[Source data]

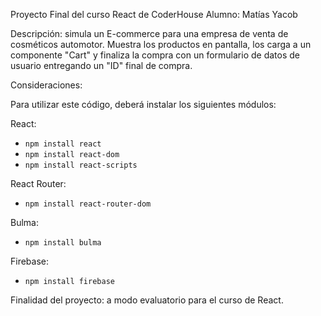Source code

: Proyecto Final del curso React de CoderHouse
Alumno: Matías Yacob

Descripción: simula un E-commerce para una empresa de venta de cosméticos automotor. Muestra los productos en pantalla, los carga a un componente "Cart" y finaliza la compra con un formulario de datos de usuario entregando un "ID" final de compra.

Consideraciones:

Para utilizar este código, deberá instalar los siguientes módulos:

React:
- `npm install react`
- `npm install react-dom`
- `npm install react-scripts`

React Router:
- `npm install react-router-dom`

Bulma:
- `npm install bulma`

Firebase:
- `npm install firebase`

Finalidad del proyecto: a modo evaluatorio para el curso de React.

REQUIREMENT: Return all of the records above exactly as written. Omit each picture.

WRITTEN RESPONSE:
Source code

: Proyecto Final del curso React de CoderHouse
Alumno: Matías Yacob

Descripción: simula un E-commerce para una empresa de venta de cosméticos automotor. Muestra los productos en pantalla, los carga a un componente "Cart" y finaliza la compra con un formulario de datos de usuario entregando un "ID" final de compra.

Consideraciones:

Para utilizar este código, deberá instalar los siguientes módulos:

React:
- `npm install react`
- `npm install react-dom`
- `npm install react-scripts`

React Router:
- `npm install react-router-dom`

Bulma:
- `npm install bulma`

Firebase:
- `npm install firebase`

Finalidad del proyecto: a modo evaluatorio para el curso de React.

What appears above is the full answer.